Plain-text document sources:
**********
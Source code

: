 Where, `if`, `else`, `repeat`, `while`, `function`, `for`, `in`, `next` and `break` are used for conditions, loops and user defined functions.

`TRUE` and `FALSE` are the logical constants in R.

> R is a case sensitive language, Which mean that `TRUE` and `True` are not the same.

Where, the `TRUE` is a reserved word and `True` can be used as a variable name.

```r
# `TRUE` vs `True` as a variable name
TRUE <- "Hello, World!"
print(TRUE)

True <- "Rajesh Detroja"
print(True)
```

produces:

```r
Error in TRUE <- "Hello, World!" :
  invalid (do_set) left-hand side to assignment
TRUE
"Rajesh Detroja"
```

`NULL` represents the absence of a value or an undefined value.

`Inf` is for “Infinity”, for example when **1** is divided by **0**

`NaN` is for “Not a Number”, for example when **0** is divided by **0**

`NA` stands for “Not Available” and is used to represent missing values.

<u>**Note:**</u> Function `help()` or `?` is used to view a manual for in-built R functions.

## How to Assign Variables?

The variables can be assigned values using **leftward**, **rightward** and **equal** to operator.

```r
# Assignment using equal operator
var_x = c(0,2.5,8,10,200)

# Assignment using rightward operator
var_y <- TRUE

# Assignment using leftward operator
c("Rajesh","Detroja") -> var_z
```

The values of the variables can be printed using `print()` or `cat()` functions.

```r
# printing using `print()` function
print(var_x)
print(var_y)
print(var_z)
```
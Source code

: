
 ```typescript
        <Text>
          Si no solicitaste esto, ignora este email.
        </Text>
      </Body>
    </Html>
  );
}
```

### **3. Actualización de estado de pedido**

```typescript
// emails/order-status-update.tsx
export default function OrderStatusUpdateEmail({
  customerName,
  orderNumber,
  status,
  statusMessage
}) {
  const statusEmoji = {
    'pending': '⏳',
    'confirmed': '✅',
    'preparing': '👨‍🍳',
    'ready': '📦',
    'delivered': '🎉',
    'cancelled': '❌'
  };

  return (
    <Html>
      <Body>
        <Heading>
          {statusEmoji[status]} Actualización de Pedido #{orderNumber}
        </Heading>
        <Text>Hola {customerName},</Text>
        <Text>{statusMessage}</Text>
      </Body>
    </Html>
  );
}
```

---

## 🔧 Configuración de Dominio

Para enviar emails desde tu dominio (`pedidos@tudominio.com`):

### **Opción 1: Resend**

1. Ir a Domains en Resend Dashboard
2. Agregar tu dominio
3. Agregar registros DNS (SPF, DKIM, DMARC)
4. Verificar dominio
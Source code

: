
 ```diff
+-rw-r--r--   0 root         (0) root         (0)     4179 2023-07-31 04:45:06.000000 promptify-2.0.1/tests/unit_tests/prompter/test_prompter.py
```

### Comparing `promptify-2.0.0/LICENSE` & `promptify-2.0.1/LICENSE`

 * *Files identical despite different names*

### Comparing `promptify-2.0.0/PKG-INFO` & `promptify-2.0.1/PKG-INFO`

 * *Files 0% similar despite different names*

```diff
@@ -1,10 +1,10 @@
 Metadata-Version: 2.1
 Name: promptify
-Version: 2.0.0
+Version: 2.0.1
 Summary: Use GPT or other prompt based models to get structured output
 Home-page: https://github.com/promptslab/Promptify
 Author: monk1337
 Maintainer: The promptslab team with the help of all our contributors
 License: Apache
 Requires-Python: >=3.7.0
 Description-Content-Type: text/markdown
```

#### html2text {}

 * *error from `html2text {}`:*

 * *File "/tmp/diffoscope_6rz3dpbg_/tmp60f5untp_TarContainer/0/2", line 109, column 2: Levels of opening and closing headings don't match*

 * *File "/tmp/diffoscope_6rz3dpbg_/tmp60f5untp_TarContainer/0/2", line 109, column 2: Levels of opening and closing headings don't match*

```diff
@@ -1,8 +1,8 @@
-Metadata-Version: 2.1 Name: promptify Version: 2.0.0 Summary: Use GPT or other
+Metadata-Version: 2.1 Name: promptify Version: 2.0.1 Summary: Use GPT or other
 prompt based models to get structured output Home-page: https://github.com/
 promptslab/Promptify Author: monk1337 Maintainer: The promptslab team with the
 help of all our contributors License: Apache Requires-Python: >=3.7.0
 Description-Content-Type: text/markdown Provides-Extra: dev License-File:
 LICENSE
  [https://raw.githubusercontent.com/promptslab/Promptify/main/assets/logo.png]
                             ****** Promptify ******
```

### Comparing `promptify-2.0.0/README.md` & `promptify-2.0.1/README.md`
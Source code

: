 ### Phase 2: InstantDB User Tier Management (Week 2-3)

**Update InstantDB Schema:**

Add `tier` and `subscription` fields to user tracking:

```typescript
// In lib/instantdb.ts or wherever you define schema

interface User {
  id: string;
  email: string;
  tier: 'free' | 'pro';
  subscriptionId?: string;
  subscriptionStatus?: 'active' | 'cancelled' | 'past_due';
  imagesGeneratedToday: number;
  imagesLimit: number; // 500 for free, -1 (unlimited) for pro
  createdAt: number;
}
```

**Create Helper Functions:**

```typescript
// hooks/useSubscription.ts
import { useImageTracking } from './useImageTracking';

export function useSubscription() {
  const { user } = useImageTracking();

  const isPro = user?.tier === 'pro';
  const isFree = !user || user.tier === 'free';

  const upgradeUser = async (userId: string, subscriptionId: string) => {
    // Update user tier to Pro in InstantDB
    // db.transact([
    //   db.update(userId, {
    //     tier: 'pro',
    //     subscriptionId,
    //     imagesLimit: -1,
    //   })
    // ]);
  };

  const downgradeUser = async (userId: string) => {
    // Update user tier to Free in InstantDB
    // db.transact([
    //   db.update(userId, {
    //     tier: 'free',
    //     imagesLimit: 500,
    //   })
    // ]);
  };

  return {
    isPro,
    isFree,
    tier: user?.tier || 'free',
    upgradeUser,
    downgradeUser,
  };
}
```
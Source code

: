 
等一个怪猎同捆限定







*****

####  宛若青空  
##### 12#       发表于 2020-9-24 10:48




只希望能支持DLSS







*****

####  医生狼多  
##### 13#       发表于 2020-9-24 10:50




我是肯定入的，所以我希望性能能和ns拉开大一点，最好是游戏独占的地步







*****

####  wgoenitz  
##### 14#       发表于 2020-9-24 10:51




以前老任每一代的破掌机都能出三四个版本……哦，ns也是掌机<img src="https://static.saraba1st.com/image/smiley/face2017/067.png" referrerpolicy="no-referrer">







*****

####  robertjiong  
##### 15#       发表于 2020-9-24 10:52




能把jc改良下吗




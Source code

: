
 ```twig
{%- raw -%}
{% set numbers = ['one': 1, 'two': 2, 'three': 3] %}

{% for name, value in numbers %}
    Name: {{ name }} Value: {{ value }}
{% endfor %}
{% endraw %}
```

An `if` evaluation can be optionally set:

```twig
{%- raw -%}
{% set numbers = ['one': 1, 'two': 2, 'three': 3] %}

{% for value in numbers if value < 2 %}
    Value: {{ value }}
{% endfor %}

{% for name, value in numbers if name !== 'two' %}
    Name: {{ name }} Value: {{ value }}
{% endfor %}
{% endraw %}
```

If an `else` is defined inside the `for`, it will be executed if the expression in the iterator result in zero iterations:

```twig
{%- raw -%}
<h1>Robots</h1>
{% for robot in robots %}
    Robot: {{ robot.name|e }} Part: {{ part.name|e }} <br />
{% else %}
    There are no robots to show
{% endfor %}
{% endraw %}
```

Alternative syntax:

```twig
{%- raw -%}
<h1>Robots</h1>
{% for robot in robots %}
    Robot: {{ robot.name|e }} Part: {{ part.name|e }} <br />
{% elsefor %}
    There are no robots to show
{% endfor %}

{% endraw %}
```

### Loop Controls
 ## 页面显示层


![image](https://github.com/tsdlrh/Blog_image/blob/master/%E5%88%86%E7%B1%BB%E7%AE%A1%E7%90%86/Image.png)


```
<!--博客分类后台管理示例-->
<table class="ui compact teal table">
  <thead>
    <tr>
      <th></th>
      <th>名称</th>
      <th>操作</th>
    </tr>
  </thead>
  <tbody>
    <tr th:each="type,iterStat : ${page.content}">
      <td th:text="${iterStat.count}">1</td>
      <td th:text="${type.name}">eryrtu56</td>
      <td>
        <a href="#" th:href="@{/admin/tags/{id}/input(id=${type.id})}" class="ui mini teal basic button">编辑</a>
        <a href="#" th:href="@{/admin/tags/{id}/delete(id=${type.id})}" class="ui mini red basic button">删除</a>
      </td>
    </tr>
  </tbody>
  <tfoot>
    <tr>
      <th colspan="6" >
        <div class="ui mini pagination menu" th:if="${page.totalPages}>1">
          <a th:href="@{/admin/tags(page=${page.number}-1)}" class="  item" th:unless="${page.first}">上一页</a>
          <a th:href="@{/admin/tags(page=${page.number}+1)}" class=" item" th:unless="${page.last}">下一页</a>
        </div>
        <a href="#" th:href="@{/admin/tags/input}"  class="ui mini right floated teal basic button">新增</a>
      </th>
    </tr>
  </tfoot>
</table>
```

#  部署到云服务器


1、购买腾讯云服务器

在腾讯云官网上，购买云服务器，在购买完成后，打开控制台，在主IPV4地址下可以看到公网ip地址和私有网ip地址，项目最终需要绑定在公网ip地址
**********
Problem requirements: Wherever the word "Actualización" appears in the data, return the whole line.

Response below:
### **3. Actualización de estado de pedido**
          {statusEmoji[status]} Actualización de Pedido #{orderNumber}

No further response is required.